Genetic Changes Affecting Cartilage Cell Maturation may Influence Adult Height, Study Shows

When it comes to height, our fate is sealed along with our growth plates—cartilage near the ends of bones that hardens as a child develops. Research publishing April 14 in the journal Cell Genomics shows that cells in these plates determine the length and shape of our bones and can hint at our stature. The study identified potential "height genes" and found that genetic changes affecting cartilage cell maturation may strongly influence adult height.

"The study is really understanding the genetics of skeleton," says senior author Nora Renthal (@noradrenal) of Boston Children's Hospital and Harvard University. As a pediatric endocrinologist who cares for children with skeletal diseases, she is interested in understanding how bones grow. "Height is a good starting point to understand the relationship between genes, growth plates, and skeletal growth because we can measure the height of every human being."

To pinpoint height-associated genes, the team screened 600 million mouse cartilage cells to identify genes that, when deleted, can alter cell growth and maturation. These types of cellular changes in the growth plate are known to lead to variations in human height. The search turned up 145 genes mostly linked to skeletal disorders and are crucial for growth plate maturation and bone formation.

The team then compared the discovered genes with data from genome-wide association studies (GWAS) of human height. GWAS allows researchers to survey the entire human genome to identify hotspots where "height genes" are located in our DNA. But these regions can contain multiple genes, making it hard for researchers to track down and study an individual target.
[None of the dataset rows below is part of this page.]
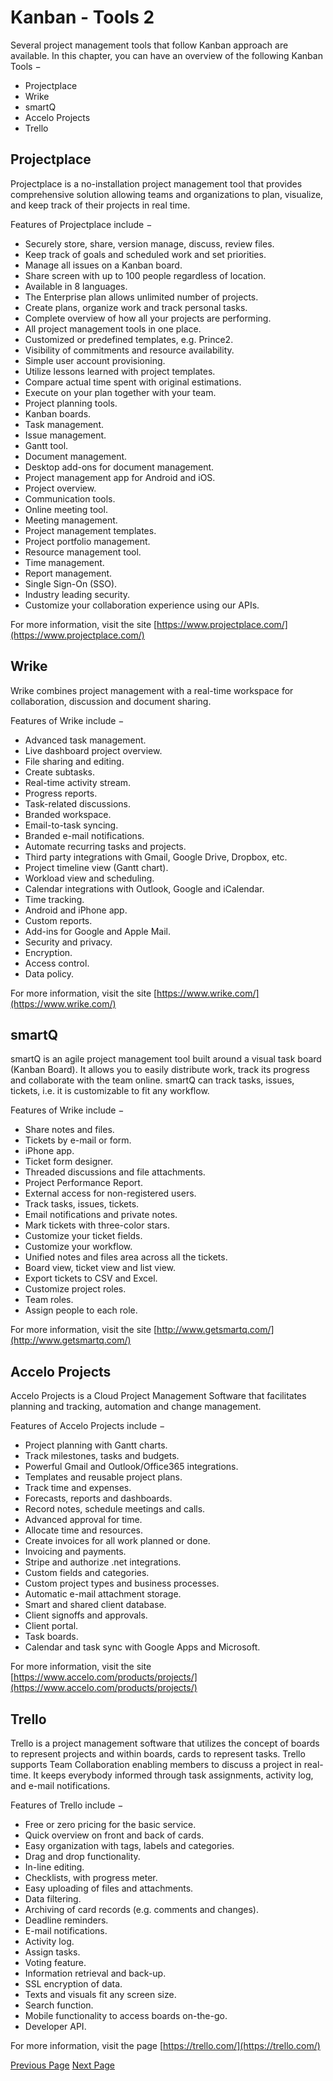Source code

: # Kanban - Tools 2
Several project management tools that follow Kanban approach are available. In this chapter, you can have an overview of the following Kanban Tools −

   * Projectplace
   * Wrike
   * smartQ
   * Accelo Projects
   * Trello

## Projectplace
Projectplace is a no-installation project management tool that provides comprehensive solution allowing teams and organizations to plan, visualize, and keep track of their projects in real time.

Features of Projectplace include −

   * Securely store, share, version manage, discuss, review files.
   * Keep track of goals and scheduled work and set priorities.
   * Manage all issues on a Kanban board.
   * Share screen with up to 100 people regardless of location.
   * Available in 8 languages.
   * The Enterprise plan allows unlimited number of projects.
   * Create plans, organize work and track personal tasks.
   * Complete overview of how all your projects are performing.
   * All project management tools in one place.
   * Customized or predefined templates, e.g. Prince2.
   * Visibility of commitments and resource availability.
   * Simple user account provisioning.
   * Utilize lessons learned with project templates.
   * Compare actual time spent with original estimations.
   * Execute on your plan together with your team.
   * Project planning tools.
   * Kanban boards.
   * Task management.
   * Issue management.
   * Gantt tool.
   * Document management.
   * Desktop add-ons for document management.
   * Project management app for Android and iOS.
   * Project overview.
   * Communication tools.
   * Online meeting tool.
   * Meeting management.
   * Project management templates.
   * Project portfolio management.
   * Resource management tool.
   * Time management.
   * Report management.
   * Single Sign-On (SSO).
   * Industry leading security.
   * Customize your collaboration experience using our APIs.

For more information, visit the site [https://www.projectplace.com/](https://www.projectplace.com/) 

## Wrike
Wrike combines project management with a real-time workspace for collaboration, discussion and document sharing.

Features of Wrike include −

   * Advanced task management.
   * Live dashboard project overview.
   * File sharing and editing.
   * Create subtasks.
   * Real-time activity stream.
   * Progress reports.
   * Task-related discussions.
   * Branded workspace.
   * Email-to-task syncing.
   * Branded e-mail notifications.
   * Automate recurring tasks and projects.
   * Third party integrations with Gmail, Google Drive, Dropbox, etc.
   * Project timeline view (Gantt chart).
   * Workload view and scheduling.
   * Calendar integrations with Outlook, Google and iCalendar.
   * Time tracking.
   * Android and iPhone app.
   * Custom reports.
   * Add-ins for Google and Apple Mail.
   * Security and privacy.
   * Encryption.
   * Access control.
   * Data policy.

For more information, visit the site [https://www.wrike.com/](https://www.wrike.com/) 

## smartQ
smartQ is an agile project management tool built around a visual task board (Kanban Board). It allows you to easily distribute work, track its progress and collaborate with the team online. smartQ can track tasks, issues, tickets, i.e. it is customizable to fit any workflow.

Features of Wrike include −

   * Share notes and files.
   * Tickets by e-mail or form.
   * iPhone app.
   * Ticket form designer.
   * Threaded discussions and file attachments.
   * Project Performance Report.
   * External access for non-registered users.
   * Track tasks, issues, tickets.
   * Email notifications and private notes.
   * Mark tickets with three-color stars.
   * Customize your ticket fields.
   * Customize your workflow.
   * Unified notes and files area across all the tickets.
   * Board view, ticket view and list view.
   * Export tickets to CSV and Excel.
   * Customize project roles.
   * Team roles.
   * Assign people to each role.

For more information, visit the site [http://www.getsmartq.com/](http://www.getsmartq.com/) 

## Accelo Projects
Accelo Projects is a Cloud Project Management Software that facilitates planning and tracking, automation and change management.

Features of Accelo Projects include −

   * Project planning with Gantt charts.
   * Track milestones, tasks and budgets.
   * Powerful Gmail and Outlook/Office365 integrations.
   * Templates and reusable project plans.
   * Track time and expenses.
   * Forecasts, reports and dashboards.
   * Record notes, schedule meetings and calls.
   * Advanced approval for time.
   * Allocate time and resources.
   * Create invoices for all work planned or done.
   * Invoicing and payments.
   * Stripe and authorize .net integrations.
   * Custom fields and categories.
   * Custom project types and business processes.
   * Automatic e-mail attachment storage.
   * Smart and shared client database.
   * Client signoffs and approvals.
   * Client portal.
   * Task boards.
   * Calendar and task sync with Google Apps and Microsoft.

For more information, visit the site [https://www.accelo.com/products/projects/](https://www.accelo.com/products/projects/) 

## Trello
Trello is a project management software that utilizes the concept of boards to represent projects and within boards, cards to represent tasks. Trello supports Team Collaboration enabling members to discuss a project in real-time. It keeps everybody informed through task assignments, activity log, and e-mail notifications.

Features of Trello include −

   * Free or zero pricing for the basic service.
   * Quick overview on front and back of cards.
   * Easy organization with tags, labels and categories.
   * Drag and drop functionality.
   * In-line editing.
   * Checklists, with progress meter.
   * Easy uploading of files and attachments.
   * Data filtering.
   * Archiving of card records (e.g. comments and changes).
   * Deadline reminders.
   * E-mail notifications.
   * Activity log.
   * Assign tasks.
   * Voting feature.
   * Information retrieval and back-up.
   * SSL encryption of data.
   * Texts and visuals fit any screen size.
   * Search function.
   * Mobile functionality to access boards on-the-go.
   * Developer API.

For more information, visit the page [https://trello.com/](https://trello.com/) 


[Previous Page](../kanban/kanban_tools1.md) [Next Page](../kanban/kanban_quick_guide.md) 
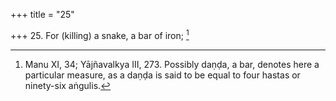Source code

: +++
title = "25"

+++
25. For (killing) a snake, a bar of iron; [^25] 


[^25]:  Manu XI, 34; Yājñavalkya III, 273. Possibly daṇḍa, a bar, denotes here a particular measure, as a daṇḍa is said to be equal to four hastas or ninety-six aṅgulis.
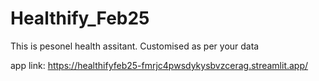 # Healthify_Feb25
This is pesonel health assitant. Customised as per your data

app link: https://healthifyfeb25-fmrjc4pwsdykysbvzcerag.streamlit.app/
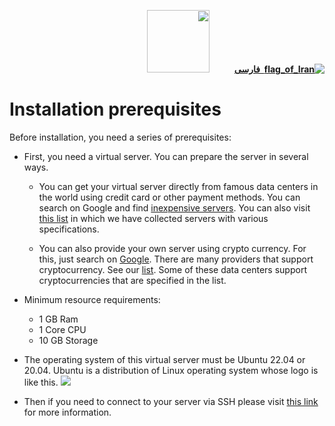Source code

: <div dir="rtl" markdown="1">

[**![flag_of_Iran](https://user-images.githubusercontent.com/125398461/234186932-52f1fa82-52c6-417f-8b37-08fe9250a55f.png) &nbsp;فارسی**](https://github.com/hiddify/hiddify-config/wiki/%D9%BE%DB%8C%D8%B4-%D9%86%DB%8C%D8%A7%D8%B2%D9%87%D8%A7%DB%8C-%D9%86%D8%B5%D8%A8)&nbsp;&nbsp;&nbsp;&nbsp;&nbsp;&nbsp;&nbsp;&nbsp;&nbsp;&nbsp;<a href="https://github.com/hiddify/hiddify-config/wiki/All-tutorials-and-videos"><img width="100" src="https://github.com/hiddify/hiddify-config/assets/125398461/8ac5b906-105c-4b98-acf5-0e12e39e33f6" /></a>
</div>




# Installation prerequisites

Before installation, you need a series of prerequisites:

- First, you need a virtual server. You can prepare the server in several ways.

  - You can get your virtual server directly from famous data centers in the world using credit card or other payment methods. You can search on Google and find [inexpensive servers](https://www.google.com/search?q=buy+cheap+and+good+quality+vps+server). You can also visit [this list](https://github.com/hiddify/awesome-freedom/blob/main/vps-providers.md) in which we have collected servers with various specifications.

  - You can also provide your own server using crypto currency. For this, just search on [Google](https://www.google.com/search?q=purchase+vps+using+crypto). There are many providers that support cryptocurrency. See our [list](https://github.com/hiddify/awesome-freedom/blob/main/vps-providers.md). Some of these data centers support cryptocurrencies that are specified in the list.
        
- Minimum resource requirements:
  - 1 GB Ram
  - 1 Core CPU
  - 10 GB Storage
- The operating system of this virtual server must be Ubuntu 22.04 or 20.04. Ubuntu is a distribution of Linux operating system whose logo is like this. ![](https://img.shields.io/badge/Ubuntu--E95420?style=flat-square&logo=ubuntu)

- Then if you need to connect to your server via SSH please visit [this link](https://github.com/hiddify/hiddify-config/wiki/How-to-connect-to-server-via-SSH) for more information.

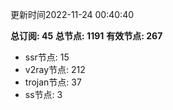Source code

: 更新时间2022-11-24 00:40:40

**总订阅: 45**
**总节点: 1191**
**有效节点: 267**
- ssr节点: 15
- v2ray节点: 212
- trojan节点: 37
- ss节点: 3
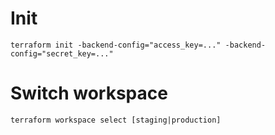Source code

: # Init

`terraform init -backend-config="access_key=..." -backend-config="secret_key=..."`

# Switch workspace

`terraform workspace select [staging|production]`

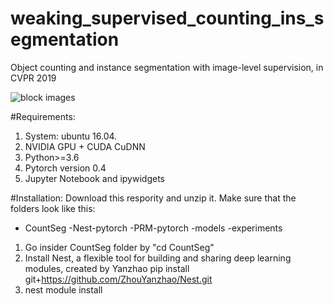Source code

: # weaking_supervised_counting_ins_segmentation
Object counting and instance segmentation with image-level supervision, in CVPR 2019

![block images](https://github.com/GuoleiSun/CountSeg/blob/master/demo/images/block.png)


#Requirements:
1. System: ubuntu 16.04. 
2. NVIDIA GPU + CUDA CuDNN
3. Python>=3.6
4. Pytorch version 0.4 
5. Jupyter Notebook and ipywidgets 

#Installation:
Download this respority and unzip it. Make sure that the folders look like this:
- CountSeg
  -Nest-pytorch
  -PRM-pytorch
  -models
  -experiments
1. Go insider CountSeg folder by "cd CountSeg"
1. Install Nest, a flexible tool for building and sharing deep learning modules, created by Yanzhao
   pip install git+https://github.com/ZhouYanzhao/Nest.git
2. 
   nest module install 
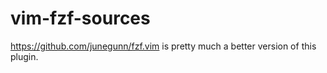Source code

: vim-fzf-sources
===============

https://github.com/junegunn/fzf.vim is pretty much a better version of this plugin.

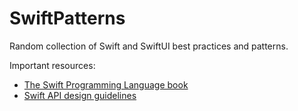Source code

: # SwiftPatterns

Random collection of Swift and SwiftUI best practices and patterns.


Important resources:

- [The Swift Programming Language book](https://docs.swift.org/swift-book/documentation/the-swift-programming-language)
- [Swift API design guidelines](https://www.swift.org/documentation/api-design-guidelines/)
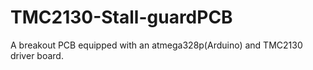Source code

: # TMC2130-Stall-guardPCB
A breakout PCB equipped with an atmega328p(Arduino) and TMC2130 driver board.
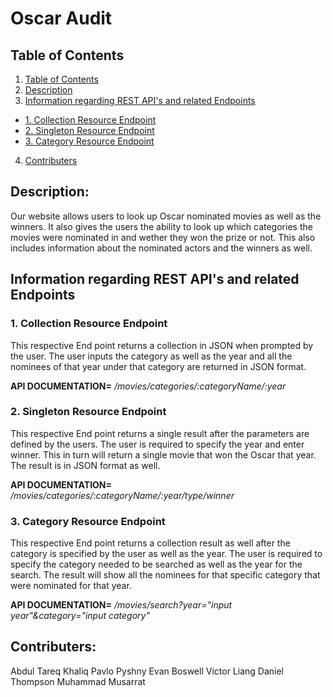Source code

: # Oscar Audit

## Table of Contents
1. [Table of Contents](#table-of-contents)
2. [Description](#description)
3. [Information regarding REST API's and related Endpoints](#information-regarding-rest-api's-and-related-endpoints)
  * [1. Collection Resource Endpoint](#1.-collection-resource-endpoint)
  * [2. Singleton Resource Endpoint](#2.-singelton-resource-endpoint)
  * [3. Category Resource Endpoint](#3.-category-resource-endpoint)
4. [Contributers](#contributers)

## Description:
Our website allows users to look up Oscar nominated movies as well as the winners. It also gives the users the ability to look up which categories the movies were nominated in and wether they won the prize or not. This also includes information about the nominated actors and the winners as well.

## Information regarding REST API's and related Endpoints

### 1. Collection Resource Endpoint
This respective End point returns a collection in JSON when prompted by the user. The user inputs the category as well as the year and all the nominees of that year under that category are returned in JSON format. 

**API DOCUMENTATION=** */movies/categories/:categoryName/:year* 

### 2. Singleton Resource Endpoint
This respective End point returns a single result after the parameters are defined by the users. The user is required to specify the year and enter winner. This in turn will return a single movie that won the Oscar that year. The result is in JSON format as well.

**API DOCUMENTATION=** */movies/categories/:categoryName/:year/type/winner*

### 3. Category Resource Endpoint
This respective End point returns a collection result as well after the category is specified by the user as well as the year. The user is required to specify the category needed to be searched as well as the year for the search. The result will show all the nominees for that specific category that were nominated for that year.

**API DOCUMENTATION=** */movies/search?year="input year"&category="input category"*


## Contributers:
Abdul Tareq Khaliq
Pavlo Pyshny 
Evan Boswell
Victor Liang
Daniel Thompson
Muhammad Musarrat
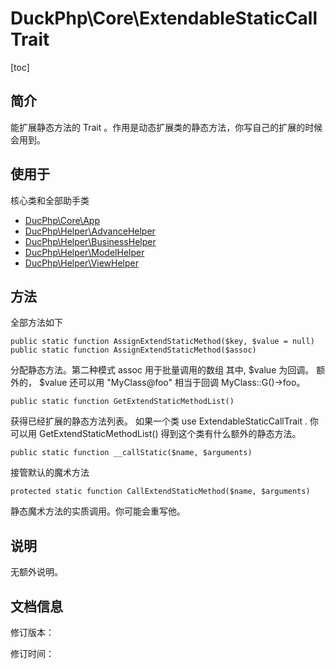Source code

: # DuckPhp\Core\ExtendableStaticCallTrait
[toc]

## 简介

能扩展静态方法的 Trait 。作用是动态扩展类的静态方法，你写自己的扩展的时候会用到。
## 使用于
核心类和全部助手类
- [DucPhp\Core\App](Core-App.md)
- [DucPhp\Helper\AdvanceHelper](Helper-AdvanceHelper.md)
- [DucPhp\Helper\BusinessHelper](Helper-BusinessHelper.md)
- [DucPhp\Helper\ModelHelper](Helper-ModelHelper.md)
- [DucPhp\Helper\ViewHelper](Helper-ViewHelper.md)

## 方法
全部方法如下

    public static function AssignExtendStaticMethod($key, $value = null)
    public static function AssignExtendStaticMethod($assoc)
分配静态方法。第二种模式 assoc 用于批量调用的数组
其中, $value 为回调。 额外的， $value 还可以用 "MyClass@foo"  相当于回调 MyClass::G()->foo。

    public static function GetExtendStaticMethodList()
获得已经扩展的静态方法列表。
如果一个类 use ExtendableStaticCallTrait . 你可以用 GetExtendStaticMethodList() 得到这个类有什么额外的静态方法。

    public static function __callStatic($name, $arguments)
接管默认的魔术方法

    protected static function CallExtendStaticMethod($name, $arguments)
静态魔术方法的实质调用。你可能会重写他。
## 说明
无额外说明。

## 文档信息
修订版本：

修订时间：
That's kind of like looking for your friend's house, but you only know the zip code. It's difficult."

Nora Renthal (@noradrenal) of Boston Children's Hospital and Harvard University

The comparison revealed that genes affecting cartilage cells overlap with hotspots from human height GWAS, precisely locating genes in our DNA that likely play a role in determining our stature. Renthal and her team also discovered that many of the GWAS suggested height genes led to early maturation in cartilage cells. These findings suggest that genetic changes affecting cartilage cell maturation may influence height more.

Renthal notes that studies in mouse cells may not fully translate to humans, and GWAS are observational studies that cannot fully illustrate the cause and effects of height. But her study provides a novel method to bridge the two methods and provide new insights into human genetics.

Next, the team plans to use the method to understand hormones' effect on cartilage cells. They will also look into some of the 145 genes that have no known connection to skeletal growth. The investigation may reveal new genes and pathways that play a role in the bones.

"I see patients with skeletal dysplasia, where there isn't any treatment because genetics made their bones grow this way," says Renthal. "It's my hope that the more we can understand about the biology of the growth plate, the more we would be able to intervene at earlier times in growing skeletons and the life of a kid."